From: "zhen.ni" <zhen.ni@easystack.cn>
To: SeongJae Park <sj@kernel.org>
Cc: akpm@linux-foundation.org, vbabka@kernel.org, surenb@google.com,
mhocko@suse.com, jackmanb@google.com, hannes@cmpxchg.org,
ziy@nvidia.com, linux-mm@kvack.org, linux-kernel@vger.kernel.org
Subject: Re: [PATCH v3 3/4] mm/page_owner: add NUMA node filter with nodelist support
Date: Thu, 30 Apr 2026 11:56:33 +0800 [thread overview]
Message-ID: <f2d8be6b-d19d-402d-ab53-b40639c66146@easystack.cn> (raw)
In-Reply-To: <20260429145645.80675-1-sj@kernel.org>
在 2026/4/29 22:56, SeongJae Park 写道:
> On Wed, 29 Apr 2026 17:03:56 +0800 "zhen.ni" <zhen.ni@easystack.cn> wrote:
>
>>
>>
>> 在 2026/4/29 09:28, SeongJae Park 写道:
>>> On Tue, 28 Apr 2026 15:11:11 +0800 Zhen Ni <zhen.ni@easystack.cn> wrote:
> [...]
>>>> @@ -685,6 +685,7 @@ read_page_owner(struct file *file, char __user *buf, size_t count, loff_t *ppos)
>>>> struct page_ext *page_ext;
>>>> struct page_owner *page_owner;
>>>> depot_stack_handle_t handle;
>>>> + nodemask_t mask;
>>>>
>>>> if (!static_branch_unlikely(&page_owner_inited))
>>>> return -EINVAL;
>>>> @@ -698,6 +699,8 @@ read_page_owner(struct file *file, char __user *buf, size_t count, loff_t *ppos)
>>>> while (!pfn_valid(pfn) && (pfn & (MAX_ORDER_NR_PAGES - 1)) != 0)
>>>> pfn++;
>>>>
>>>> + mask = owner_filter.nid_mask;
>>>> +
>>>
>>> READ_ONCE() was used for owner_filter.print_mode. Should nid_mask also read
>>> using READ_ONCE()?
>>>
>> The reason is that `owner_filter.nid_mask` is a nodemask_t, which is a
>> 128-byte structure. READ_ONCE() only supports types up to 8 bytes and
>> will trigger a compile-time assertion failure for larger structures.
>>
>> This was actually an issue in v2 - the AI review tool (sashiko.dev) and
>> Andrew both caught the compilation error with READ_ONCE/WRITE_ONCE on
>> nodemask_t, so v3 removed them.
>
> Thank you for kindly sharing the context.
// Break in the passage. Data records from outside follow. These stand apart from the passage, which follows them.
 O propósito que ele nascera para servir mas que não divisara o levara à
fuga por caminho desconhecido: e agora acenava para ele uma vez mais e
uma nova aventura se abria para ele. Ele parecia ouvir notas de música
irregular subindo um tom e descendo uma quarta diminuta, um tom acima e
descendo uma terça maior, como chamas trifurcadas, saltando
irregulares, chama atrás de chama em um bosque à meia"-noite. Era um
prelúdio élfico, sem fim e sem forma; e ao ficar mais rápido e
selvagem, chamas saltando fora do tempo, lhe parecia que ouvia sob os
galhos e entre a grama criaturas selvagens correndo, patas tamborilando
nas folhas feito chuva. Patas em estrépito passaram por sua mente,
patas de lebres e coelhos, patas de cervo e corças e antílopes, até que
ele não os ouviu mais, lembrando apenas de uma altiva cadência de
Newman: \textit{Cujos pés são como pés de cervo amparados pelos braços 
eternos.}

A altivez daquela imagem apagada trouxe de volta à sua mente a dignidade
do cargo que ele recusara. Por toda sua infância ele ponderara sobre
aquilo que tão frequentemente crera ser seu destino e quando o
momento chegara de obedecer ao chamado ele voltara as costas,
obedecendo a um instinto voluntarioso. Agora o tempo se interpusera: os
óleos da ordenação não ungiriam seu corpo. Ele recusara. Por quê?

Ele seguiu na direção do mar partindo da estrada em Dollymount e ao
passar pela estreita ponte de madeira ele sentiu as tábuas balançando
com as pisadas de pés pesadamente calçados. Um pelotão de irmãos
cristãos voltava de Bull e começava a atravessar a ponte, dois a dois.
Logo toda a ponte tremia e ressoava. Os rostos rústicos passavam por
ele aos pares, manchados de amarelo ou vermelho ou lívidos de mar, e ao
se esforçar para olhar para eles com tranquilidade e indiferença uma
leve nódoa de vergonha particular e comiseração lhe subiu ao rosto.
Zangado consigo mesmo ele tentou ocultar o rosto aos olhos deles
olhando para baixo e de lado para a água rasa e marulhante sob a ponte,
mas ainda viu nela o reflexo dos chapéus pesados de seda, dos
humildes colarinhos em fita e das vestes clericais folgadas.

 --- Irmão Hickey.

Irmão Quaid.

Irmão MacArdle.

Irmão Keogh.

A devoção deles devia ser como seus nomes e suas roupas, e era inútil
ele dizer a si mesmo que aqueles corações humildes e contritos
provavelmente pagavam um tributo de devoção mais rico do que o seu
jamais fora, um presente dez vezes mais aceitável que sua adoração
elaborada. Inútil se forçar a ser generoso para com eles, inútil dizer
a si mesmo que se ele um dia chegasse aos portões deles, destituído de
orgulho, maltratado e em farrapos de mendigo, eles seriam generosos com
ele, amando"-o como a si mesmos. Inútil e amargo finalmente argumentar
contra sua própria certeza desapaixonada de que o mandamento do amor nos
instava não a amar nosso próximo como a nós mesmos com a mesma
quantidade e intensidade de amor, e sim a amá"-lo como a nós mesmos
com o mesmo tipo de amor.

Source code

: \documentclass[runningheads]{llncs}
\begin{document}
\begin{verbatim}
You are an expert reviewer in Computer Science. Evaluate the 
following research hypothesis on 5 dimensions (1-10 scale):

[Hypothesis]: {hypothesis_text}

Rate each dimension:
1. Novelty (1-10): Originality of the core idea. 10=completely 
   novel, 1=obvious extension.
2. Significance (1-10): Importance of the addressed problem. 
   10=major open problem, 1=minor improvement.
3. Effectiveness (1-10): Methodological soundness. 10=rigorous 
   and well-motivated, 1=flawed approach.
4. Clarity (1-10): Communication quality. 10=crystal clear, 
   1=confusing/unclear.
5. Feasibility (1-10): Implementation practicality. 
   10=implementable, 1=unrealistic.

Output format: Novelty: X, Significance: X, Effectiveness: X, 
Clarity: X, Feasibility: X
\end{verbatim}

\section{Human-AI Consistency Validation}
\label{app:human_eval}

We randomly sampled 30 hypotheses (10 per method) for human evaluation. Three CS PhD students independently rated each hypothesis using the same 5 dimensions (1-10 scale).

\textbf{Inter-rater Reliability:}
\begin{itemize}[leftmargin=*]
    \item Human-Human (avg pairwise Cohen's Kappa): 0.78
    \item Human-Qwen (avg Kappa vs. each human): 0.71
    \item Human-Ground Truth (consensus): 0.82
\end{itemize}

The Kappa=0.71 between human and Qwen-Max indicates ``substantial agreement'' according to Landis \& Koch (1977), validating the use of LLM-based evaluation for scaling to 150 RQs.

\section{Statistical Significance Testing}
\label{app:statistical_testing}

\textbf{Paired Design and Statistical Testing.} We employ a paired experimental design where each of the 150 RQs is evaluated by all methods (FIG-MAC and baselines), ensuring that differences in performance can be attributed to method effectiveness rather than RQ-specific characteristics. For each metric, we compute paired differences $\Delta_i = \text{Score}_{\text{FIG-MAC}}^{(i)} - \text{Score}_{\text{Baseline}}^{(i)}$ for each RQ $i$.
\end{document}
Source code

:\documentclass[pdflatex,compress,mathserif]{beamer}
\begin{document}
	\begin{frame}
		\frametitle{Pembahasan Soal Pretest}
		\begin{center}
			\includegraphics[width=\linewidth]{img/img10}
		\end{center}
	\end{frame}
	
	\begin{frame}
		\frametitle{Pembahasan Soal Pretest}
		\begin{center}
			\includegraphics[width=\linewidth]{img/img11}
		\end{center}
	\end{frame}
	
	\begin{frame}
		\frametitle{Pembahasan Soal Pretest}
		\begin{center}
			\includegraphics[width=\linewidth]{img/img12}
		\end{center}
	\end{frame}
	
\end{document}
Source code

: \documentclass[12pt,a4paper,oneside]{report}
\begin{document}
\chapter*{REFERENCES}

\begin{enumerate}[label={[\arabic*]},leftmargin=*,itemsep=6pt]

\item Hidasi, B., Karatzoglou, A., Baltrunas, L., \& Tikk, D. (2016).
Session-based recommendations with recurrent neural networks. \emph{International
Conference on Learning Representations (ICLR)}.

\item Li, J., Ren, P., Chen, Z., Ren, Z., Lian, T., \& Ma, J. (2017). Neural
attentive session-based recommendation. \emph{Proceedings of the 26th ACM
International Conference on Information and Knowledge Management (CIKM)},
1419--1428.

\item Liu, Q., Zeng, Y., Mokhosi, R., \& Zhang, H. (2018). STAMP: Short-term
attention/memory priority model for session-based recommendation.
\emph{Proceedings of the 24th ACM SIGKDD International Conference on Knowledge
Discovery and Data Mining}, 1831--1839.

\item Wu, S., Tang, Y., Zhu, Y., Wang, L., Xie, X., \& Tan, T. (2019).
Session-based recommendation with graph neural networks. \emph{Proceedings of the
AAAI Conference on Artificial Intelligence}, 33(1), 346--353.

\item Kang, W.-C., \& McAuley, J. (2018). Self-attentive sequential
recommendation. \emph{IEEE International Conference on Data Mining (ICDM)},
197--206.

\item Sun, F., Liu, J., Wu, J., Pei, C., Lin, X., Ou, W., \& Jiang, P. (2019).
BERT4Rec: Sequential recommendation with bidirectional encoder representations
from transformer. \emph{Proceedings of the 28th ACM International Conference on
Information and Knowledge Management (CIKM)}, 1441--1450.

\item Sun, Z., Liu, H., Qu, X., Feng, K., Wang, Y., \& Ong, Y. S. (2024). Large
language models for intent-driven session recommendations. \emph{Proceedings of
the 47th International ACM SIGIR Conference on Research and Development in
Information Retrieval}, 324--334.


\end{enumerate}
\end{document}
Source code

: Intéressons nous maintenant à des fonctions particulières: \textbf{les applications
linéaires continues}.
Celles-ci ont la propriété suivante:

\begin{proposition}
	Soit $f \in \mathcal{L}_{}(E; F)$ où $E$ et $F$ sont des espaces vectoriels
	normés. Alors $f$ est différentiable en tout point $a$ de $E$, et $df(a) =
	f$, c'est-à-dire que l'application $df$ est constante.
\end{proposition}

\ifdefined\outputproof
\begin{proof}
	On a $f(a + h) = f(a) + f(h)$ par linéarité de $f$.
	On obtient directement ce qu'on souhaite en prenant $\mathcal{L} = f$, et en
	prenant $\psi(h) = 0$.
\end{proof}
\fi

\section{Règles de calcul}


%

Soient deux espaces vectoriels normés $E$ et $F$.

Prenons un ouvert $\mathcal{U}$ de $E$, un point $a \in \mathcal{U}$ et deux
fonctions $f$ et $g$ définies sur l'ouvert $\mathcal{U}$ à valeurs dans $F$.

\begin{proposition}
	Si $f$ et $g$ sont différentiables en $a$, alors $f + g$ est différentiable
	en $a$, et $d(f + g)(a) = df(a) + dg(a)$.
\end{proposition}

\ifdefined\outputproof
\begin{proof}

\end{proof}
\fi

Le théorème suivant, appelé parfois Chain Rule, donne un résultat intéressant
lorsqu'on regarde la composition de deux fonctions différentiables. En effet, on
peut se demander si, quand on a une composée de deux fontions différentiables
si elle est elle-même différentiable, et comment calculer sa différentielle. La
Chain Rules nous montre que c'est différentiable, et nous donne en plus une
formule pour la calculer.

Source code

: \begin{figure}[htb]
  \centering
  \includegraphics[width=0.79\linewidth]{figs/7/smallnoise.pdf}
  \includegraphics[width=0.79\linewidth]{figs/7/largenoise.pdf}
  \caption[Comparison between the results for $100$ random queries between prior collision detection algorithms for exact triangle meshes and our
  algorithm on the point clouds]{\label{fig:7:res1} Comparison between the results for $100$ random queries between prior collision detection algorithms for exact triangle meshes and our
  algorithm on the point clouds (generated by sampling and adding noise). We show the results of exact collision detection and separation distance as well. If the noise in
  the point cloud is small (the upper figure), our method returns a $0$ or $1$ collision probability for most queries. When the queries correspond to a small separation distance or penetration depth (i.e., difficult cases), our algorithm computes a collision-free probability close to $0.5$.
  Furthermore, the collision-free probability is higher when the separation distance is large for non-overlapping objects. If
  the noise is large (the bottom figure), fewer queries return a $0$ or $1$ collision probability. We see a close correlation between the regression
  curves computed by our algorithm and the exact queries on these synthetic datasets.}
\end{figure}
Now I understand why READ_ONCE()
> cannot be used. But, is plain load/store safe enough for nodemask_t?
> Shouldn't it still be protected against races?
>
Concurrency Safety:
I considered spinlock and RCU, but decided against them:
- Spinlock: Adds overhead on every read, overkill for a debug facility
- RCU: Requires dynamic allocation of 128-byte nodemask_t, too complex
- READ_ONCE/WRITE_ONCE: Not possible, exceeds 8-byte limit
Plain load/store is safe here because:
1. page_owner is debug code with low-frequency filter changes
2. Worst case of torn read is temporary inconsistency in debug output
3. Similar debugfs interfaces use the same approach
The overhead of locking doesn't justify the benefit for this debug use case.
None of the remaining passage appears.